L'autorité coréenne recommande des corrections sur la gestion de certaines obligations liées aux données personnelles des robots aspirateurs à la suite de plusieurs enquêtes
L'autorité sud-coréenne a conclu son enquête sectorielle sur les pratiques de cinq grands fabricants d'aspirateurs robots, soulignant une gestion globalement sécurisée des données mais identifiant des lacunes en matière de conformité formelle, notamment sur l'information des utilisateurs et les transferts de données.
Faits et contexte
L'autorité sud-coréenne de protection des données, la Commission de protection des informations personnelles (PIPC), a aujourd'hui publié une décision émettant des recommandations de mise en conformité à l'encontre de cinq grands fabricants d'aspirateurs robots pour des manquements liés à plusieurs obligations de la loi locale sur la protection des données.
Cette affaire trouve son origine dans un contrôle sectoriel d'office, prévu par l'article 63-2 de la loi sud-coréenne sur la protection des informations personnelles, visant à vérifier les pratiques de traitement des données (vidéo, son, cartographie) des derniers modèles commercialisés par Roborock, Samsung Électronique, LG Électronique, Ecovacs et Xiaomi.
Motifs de la décision
L'enquête a révélé que si la collecte et la transmission des données étaient globalement bien sécurisées, plusieurs manquements en matière de conformité ont été identifiés. L'autorité a noté que la plupart des fabricants ont procédé à des corrections volontaires durant l'enquête, mais a formalisé des recommandations pour les points restants.
- Obligation d'information et de recueil du consentement : L'autorité a relevé des insuffisances dans les méthodes de collecte et d'utilisation des données personnelles, ainsi que dans les modalités d'obtention du consentement des utilisateurs, qui n'étaient pas toujours conformes aux exigences légales.
- Obligation d'information sur les transferts de données hors du pays : Il a été constaté que les informations et notifications relatives au transfert des données personnelles en dehors du territoire national étaient incomplètes ou manquantes pour certains services.
- Obligation de désigner un représentant local : Certains fabricants étrangers n'avaient pas désigné de représentant en Corée du Sud, rendant plus difficile pour les utilisateurs et l'autorité d'exercer leurs prérogatives.
- Obligation d'assurer la sécurité des données : Bien que la sécurité générale ait été jugée satisfaisante, des faiblesses spécifiques dans la mise en œuvre de certaines mesures de sécurité techniques et organisationnelles ont été identifiées.
Décision de l'autorité
En conséquence, l'autorité a adressé des recommandations de mise en conformité aux entreprises concernées pour les points n'ayant pas encore été corrigés de manière volontaire au cours de l'enquête.
Enseignements
Cette décision rappelle que :
- La collecte de données sensibles au sein du domicile (vidéos, sons, cartographies des pièces) par des objets connectés impose une vigilance particulière sur la clarté de l'information fournie aux utilisateurs et sur la validité des mécanismes de consentement.

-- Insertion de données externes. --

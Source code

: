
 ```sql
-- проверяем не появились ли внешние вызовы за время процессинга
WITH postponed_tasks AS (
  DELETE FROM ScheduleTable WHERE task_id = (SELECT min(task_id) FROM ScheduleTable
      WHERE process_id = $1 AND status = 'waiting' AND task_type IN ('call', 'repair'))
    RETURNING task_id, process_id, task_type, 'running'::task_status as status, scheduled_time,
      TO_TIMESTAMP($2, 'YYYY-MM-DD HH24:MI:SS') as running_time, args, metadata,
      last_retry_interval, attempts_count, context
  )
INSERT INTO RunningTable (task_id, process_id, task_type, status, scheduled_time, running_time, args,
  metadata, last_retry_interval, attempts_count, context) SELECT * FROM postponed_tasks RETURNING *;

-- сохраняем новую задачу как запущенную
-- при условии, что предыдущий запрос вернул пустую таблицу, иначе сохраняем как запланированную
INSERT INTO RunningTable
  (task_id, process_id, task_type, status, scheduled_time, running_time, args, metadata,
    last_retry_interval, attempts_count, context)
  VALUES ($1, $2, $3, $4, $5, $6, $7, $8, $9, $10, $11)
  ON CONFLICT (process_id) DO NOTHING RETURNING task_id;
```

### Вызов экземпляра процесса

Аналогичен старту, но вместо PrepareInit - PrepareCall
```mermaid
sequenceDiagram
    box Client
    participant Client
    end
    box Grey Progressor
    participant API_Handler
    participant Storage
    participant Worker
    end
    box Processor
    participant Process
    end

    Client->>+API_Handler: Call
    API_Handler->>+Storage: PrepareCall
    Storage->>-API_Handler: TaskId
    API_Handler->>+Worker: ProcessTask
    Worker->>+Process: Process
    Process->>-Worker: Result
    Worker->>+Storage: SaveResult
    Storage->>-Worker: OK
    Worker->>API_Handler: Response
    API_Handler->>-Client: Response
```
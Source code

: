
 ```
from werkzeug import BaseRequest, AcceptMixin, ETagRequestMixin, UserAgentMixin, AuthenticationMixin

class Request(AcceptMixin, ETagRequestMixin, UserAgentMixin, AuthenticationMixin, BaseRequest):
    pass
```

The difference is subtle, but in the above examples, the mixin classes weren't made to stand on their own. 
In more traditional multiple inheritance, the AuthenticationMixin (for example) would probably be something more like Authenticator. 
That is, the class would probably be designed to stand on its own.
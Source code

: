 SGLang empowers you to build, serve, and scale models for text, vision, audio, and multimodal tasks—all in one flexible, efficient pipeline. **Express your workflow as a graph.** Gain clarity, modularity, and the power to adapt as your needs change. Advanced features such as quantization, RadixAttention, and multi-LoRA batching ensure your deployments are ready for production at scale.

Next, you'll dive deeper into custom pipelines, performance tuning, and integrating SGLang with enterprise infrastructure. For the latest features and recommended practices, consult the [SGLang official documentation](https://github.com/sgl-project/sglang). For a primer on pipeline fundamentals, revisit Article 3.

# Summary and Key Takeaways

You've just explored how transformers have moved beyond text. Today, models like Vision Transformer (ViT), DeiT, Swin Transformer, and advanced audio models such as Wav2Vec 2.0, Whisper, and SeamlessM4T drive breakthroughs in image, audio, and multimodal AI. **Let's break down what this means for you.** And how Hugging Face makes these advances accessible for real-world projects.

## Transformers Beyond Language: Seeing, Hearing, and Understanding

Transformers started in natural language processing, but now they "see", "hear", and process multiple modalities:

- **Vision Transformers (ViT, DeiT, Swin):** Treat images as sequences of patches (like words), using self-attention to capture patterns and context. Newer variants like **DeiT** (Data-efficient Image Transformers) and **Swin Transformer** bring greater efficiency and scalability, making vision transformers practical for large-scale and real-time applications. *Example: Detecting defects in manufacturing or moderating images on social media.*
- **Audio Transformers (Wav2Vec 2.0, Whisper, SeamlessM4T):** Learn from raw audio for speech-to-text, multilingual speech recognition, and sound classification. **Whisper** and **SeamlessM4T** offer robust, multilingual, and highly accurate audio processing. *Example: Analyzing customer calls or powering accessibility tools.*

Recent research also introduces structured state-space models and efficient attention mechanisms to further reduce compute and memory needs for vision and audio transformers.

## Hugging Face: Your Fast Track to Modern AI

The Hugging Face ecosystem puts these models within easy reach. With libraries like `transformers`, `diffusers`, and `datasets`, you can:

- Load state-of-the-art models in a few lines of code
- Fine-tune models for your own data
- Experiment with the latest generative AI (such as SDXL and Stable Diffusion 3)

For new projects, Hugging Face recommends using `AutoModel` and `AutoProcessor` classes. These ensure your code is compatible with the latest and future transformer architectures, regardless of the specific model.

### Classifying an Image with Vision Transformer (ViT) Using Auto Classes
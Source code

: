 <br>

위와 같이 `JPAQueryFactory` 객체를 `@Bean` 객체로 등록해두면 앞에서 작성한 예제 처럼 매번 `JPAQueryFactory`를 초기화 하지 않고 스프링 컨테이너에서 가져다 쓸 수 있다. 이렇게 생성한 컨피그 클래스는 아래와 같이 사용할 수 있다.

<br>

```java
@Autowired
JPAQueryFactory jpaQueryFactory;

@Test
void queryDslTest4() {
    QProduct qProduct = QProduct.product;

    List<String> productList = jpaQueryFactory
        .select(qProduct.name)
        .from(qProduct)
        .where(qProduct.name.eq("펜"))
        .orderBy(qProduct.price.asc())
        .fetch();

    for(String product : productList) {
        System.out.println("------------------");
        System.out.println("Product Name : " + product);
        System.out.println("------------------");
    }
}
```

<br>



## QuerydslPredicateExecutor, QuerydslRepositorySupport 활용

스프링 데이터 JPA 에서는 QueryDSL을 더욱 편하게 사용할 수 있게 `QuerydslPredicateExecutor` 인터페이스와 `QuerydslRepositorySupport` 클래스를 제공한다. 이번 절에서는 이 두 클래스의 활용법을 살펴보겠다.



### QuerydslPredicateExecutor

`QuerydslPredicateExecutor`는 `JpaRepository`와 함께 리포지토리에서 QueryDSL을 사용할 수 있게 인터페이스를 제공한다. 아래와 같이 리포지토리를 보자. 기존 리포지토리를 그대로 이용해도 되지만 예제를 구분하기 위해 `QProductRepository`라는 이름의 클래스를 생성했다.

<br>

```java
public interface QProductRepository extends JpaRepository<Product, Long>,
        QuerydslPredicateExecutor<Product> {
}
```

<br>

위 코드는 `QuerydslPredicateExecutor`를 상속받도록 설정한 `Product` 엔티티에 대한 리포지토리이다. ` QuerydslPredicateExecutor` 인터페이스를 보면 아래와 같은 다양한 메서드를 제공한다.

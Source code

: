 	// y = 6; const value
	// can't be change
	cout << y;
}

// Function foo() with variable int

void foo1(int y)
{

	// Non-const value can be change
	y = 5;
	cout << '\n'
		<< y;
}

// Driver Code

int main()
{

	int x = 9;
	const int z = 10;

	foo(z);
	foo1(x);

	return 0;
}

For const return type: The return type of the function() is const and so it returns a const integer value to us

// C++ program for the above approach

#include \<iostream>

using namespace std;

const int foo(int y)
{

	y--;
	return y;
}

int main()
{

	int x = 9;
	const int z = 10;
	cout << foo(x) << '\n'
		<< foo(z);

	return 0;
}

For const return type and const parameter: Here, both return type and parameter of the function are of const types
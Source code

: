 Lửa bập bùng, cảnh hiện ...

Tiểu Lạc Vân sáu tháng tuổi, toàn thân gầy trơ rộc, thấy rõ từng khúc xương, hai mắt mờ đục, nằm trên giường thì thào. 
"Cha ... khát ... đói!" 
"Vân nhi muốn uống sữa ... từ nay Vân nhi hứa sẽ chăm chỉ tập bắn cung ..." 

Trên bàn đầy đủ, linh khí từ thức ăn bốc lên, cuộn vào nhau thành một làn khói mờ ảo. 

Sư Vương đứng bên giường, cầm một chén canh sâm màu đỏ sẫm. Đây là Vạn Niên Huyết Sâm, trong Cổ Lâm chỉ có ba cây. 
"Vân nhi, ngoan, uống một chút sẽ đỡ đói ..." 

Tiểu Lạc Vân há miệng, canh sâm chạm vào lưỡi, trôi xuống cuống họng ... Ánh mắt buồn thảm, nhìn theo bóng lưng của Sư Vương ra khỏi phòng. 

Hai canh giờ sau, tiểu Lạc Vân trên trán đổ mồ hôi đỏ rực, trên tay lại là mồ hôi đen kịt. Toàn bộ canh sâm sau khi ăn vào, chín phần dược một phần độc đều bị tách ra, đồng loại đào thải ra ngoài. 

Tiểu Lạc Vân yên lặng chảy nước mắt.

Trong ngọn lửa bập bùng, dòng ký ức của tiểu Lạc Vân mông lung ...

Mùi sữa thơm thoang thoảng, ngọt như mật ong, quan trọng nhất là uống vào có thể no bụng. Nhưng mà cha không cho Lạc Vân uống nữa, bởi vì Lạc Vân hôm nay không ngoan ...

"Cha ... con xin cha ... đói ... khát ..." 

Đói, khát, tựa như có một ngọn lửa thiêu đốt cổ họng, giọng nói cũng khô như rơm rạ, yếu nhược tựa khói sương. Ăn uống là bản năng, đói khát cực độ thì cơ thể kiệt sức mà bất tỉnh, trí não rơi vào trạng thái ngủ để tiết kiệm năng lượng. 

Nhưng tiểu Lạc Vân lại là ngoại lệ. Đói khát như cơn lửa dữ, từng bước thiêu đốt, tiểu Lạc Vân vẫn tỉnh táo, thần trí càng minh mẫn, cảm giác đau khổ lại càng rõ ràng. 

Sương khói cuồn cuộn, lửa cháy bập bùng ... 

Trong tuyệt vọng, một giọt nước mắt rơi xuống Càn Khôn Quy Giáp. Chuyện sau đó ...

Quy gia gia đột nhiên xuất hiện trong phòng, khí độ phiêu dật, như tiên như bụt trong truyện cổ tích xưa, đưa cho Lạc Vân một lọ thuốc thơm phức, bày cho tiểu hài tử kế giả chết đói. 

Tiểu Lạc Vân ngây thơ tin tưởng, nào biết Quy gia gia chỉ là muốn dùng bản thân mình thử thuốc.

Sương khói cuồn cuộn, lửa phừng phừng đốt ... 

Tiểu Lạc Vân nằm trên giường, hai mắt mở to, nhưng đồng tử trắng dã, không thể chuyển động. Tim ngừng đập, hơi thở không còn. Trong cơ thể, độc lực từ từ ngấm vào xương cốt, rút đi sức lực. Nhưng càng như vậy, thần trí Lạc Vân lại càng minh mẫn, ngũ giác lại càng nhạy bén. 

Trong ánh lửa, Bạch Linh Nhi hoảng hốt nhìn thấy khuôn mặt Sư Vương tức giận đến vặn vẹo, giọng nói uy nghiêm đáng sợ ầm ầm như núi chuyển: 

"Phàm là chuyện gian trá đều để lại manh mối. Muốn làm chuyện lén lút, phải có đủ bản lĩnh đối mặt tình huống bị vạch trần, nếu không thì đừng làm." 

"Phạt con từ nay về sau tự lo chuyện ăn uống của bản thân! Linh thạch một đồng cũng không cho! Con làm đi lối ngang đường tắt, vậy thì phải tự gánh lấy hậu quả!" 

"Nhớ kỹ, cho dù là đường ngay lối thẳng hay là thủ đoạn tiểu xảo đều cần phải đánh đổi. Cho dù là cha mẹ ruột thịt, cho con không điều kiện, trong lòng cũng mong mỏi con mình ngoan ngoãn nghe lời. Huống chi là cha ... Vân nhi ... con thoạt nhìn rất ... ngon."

- Les fabricants d'équipements commercialisant leurs produits à l'international doivent se conformer aux obligations locales, notamment en matière de transparence sur les flux de données transfrontaliers et de désignation d'un représentant légal dans le pays concerné.
- Une sécurité technique robuste ne suffit pas à garantir la conformité ; les aspects formels tels que l'information des personnes, la gestion du consentement et les obligations de représentation sont tout aussi essentiels et scrutés par les autorités.